- [What to work on] All that is wanted is an exact copy of the line containing "- simple socket realization" and the lines after it, through the end of the records.

- [Input]

________________________

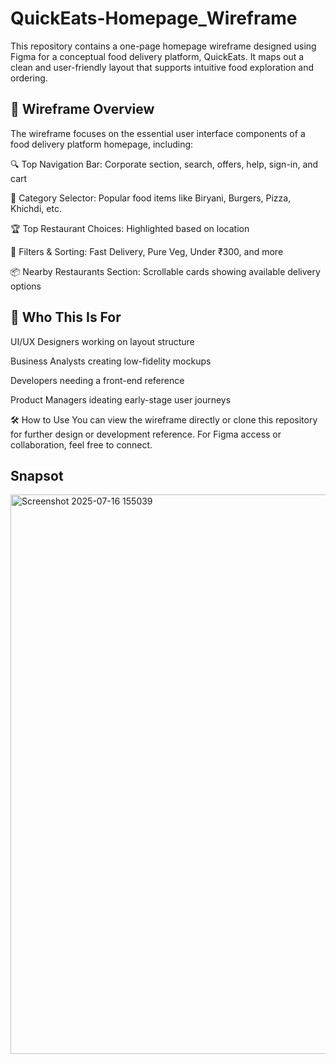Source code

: # QuickEats-Homepage_Wireframe
This repository contains a one-page homepage wireframe designed using Figma for a conceptual food delivery platform, QuickEats. It maps out a clean and user-friendly layout that supports intuitive food exploration and ordering.

## 📝 Wireframe Overview
The wireframe focuses on the essential user interface components of a food delivery platform homepage, including:

🔍 Top Navigation Bar: Corporate section, search, offers, help, sign-in, and cart

🍔 Category Selector: Popular food items like Biryani, Burgers, Pizza, Khichdi, etc.

🏆 Top Restaurant Choices: Highlighted based on location

📍 Filters & Sorting: Fast Delivery, Pure Veg, Under ₹300, and more

📦 Nearby Restaurants Section: Scrollable cards showing available delivery options

## 🎯 Who This Is For
UI/UX Designers working on layout structure

Business Analysts creating low-fidelity mockups

Developers needing a front-end reference

Product Managers ideating early-stage user journeys

🛠️ How to Use
You can view the wireframe directly or clone this repository for further design or development reference. For Figma access or collaboration, feel free to connect.

## Snapsot 
<img width="1207" height="895" alt="Screenshot 2025-07-16 155039" src="https://github.com/user-attachments/assets/9880f0cf-2f15-4323-a455-310784bf8e78" />
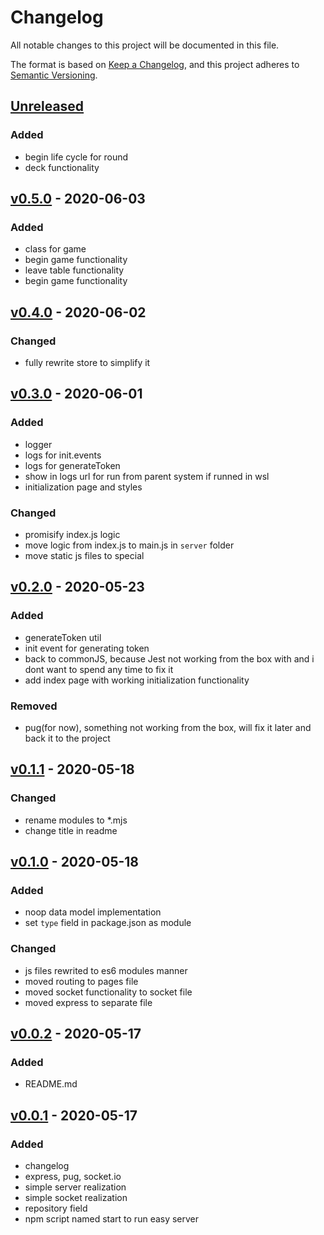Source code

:# Changelog
All notable changes to this project will be documented in this file.

The format is based on [Keep a Changelog](https://keepachangelog.com/en/1.0.0/),
and this project adheres to [Semantic Versioning](https://semver.org/spec/v2.0.0.html).

## [Unreleased]
### Added
- begin life cycle for round
- deck functionality

## [v0.5.0] - 2020-06-03
### Added
- class for game
- begin game functionality
- leave table functionality
- begin game functionality

## [v0.4.0] - 2020-06-02
### Changed
- fully rewrite store to simplify it

## [v0.3.0] - 2020-06-01
### Added
- logger
- logs for init.events
- logs for generateToken
- show in logs url for run from parent system if runned in wsl
- initialization page and styles

### Changed
- promisify index.js logic
- move logic from index.js to main.js in `server` folder
- move static js files to special 

## [v0.2.0] - 2020-05-23
### Added
- generateToken util
- init event for generating token
- back to commonJS, because Jest not working from the box with and i dont want to spend any time to fix it
- add index page with working initialization functionality

### Removed
- pug(for now), something not working from the box, will fix it later and back it to the project

## [v0.1.1] - 2020-05-18
### Changed
- rename modules to *.mjs
- change title in readme

## [v0.1.0] - 2020-05-18
### Added
- noop data model implementation
- set `type` field in package.json as module
### Changed
- js files rewrited to es6 modules manner
- moved routing to pages file
- moved socket functionality to socket file
- moved express to separate file

## [v0.0.2] - 2020-05-17
### Added
- README.md

## [v0.0.1] - 2020-05-17
### Added
- changelog
- express, pug, socket.io
- simple server realization
- simple socket realization
- repository field
- npm script named start to run easy server

[Unreleased]: https://github.com/ArtemNikolaev/ag-poker/compare/v0.5.0...HEAD
[v0.5.0]: https://github.com/ArtemNikolaev/ag-poker/compare/v0.4.0...v0.5.0
[v0.4.0]: https://github.com/ArtemNikolaev/ag-poker/compare/v0.3.0...v0.4.0
[v0.3.0]: https://github.com/ArtemNikolaev/ag-poker/compare/v0.2.0...v0.3.0
[v0.2.0]: https://github.com/ArtemNikolaev/ag-poker/compare/v0.1.1...v0.2.0
[v0.1.1]: https://github.com/ArtemNikolaev/ag-poker/compare/v0.1.0...v0.1.1
[v0.1.0]: https://github.com/ArtemNikolaev/ag-poker/compare/v0.0.2...v0.1.0
[v0.0.2]: https://github.com/ArtemNikolaev/ag-poker/compare/v0.0.1...v0.0.2
[v0.0.1]: https://github.com/ArtemNikolaev/ag-poker/compare/c07530c21e64f4eb402614144fdc8b0c53dfe086...v0.0.1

________________________

- [Response to the exercise]
- simple socket realization
- repository field
- npm script named start to run easy server

[Unreleased]: https://github.com/ArtemNikolaev/ag-poker/compare/v0.5.0...HEAD
[v0.5.0]: https://github.com/ArtemNikolaev/ag-poker/compare/v0.4.0...v0.5.0
[v0.4.0]: https://github.com/ArtemNikolaev/ag-poker/compare/v0.3.0...v0.4.0
[v0.3.0]: https://github.com/ArtemNikolaev/ag-poker/compare/v0.2.0...v0.3.0
[v0.2.0]: https://github.com/ArtemNikolaev/ag-poker/compare/v0.1.1...v0.2.0
[v0.1.1]: https://github.com/ArtemNikolaev/ag-poker/compare/v0.1.0...v0.1.1
[v0.1.0]: https://github.com/ArtemNikolaev/ag-poker/compare/v0.0.2...v0.1.0
[v0.0.2]: https://github.com/ArtemNikolaev/ag-poker/compare/v0.0.1...v0.0.2
[v0.0.1]: https://github.com/ArtemNikolaev/ag-poker/compare/c07530c21e64f4eb402614144fdc8b0c53dfe086...v0.0.1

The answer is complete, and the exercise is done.